Collected data
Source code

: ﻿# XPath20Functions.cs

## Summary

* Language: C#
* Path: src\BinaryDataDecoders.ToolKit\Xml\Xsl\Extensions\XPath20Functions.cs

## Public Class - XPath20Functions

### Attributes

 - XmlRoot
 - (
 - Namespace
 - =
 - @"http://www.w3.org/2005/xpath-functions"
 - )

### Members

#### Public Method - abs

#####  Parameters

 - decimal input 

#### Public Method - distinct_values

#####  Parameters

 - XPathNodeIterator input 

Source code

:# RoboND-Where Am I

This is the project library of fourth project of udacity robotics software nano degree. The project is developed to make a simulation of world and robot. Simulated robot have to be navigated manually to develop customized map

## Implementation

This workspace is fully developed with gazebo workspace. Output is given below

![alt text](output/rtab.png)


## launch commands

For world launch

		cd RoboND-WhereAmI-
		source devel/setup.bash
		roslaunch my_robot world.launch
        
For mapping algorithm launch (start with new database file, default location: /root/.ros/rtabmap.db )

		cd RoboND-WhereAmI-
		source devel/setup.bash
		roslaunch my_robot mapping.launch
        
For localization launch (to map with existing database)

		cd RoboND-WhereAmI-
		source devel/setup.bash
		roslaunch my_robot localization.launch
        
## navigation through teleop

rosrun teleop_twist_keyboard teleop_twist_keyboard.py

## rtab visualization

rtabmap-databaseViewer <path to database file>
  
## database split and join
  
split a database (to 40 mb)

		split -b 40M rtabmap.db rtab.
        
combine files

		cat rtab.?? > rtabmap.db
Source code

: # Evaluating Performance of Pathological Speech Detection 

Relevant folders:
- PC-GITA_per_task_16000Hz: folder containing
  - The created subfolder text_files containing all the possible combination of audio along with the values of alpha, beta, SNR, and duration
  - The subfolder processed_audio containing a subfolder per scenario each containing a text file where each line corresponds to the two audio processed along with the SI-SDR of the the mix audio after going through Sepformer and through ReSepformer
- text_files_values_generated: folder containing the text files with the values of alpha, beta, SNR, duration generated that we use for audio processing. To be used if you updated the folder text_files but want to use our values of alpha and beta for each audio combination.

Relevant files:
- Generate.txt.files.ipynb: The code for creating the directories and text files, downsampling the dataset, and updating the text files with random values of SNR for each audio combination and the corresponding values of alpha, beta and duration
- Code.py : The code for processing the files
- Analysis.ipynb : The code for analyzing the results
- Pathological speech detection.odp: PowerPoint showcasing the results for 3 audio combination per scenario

#### [Requirement]
Your response should contain each line of the entries above that holds the string "roslaunch".

#### [Written solution]
		roslaunch my_robot world.launch
		roslaunch my_robot mapping.launch
		roslaunch my_robot localization.launch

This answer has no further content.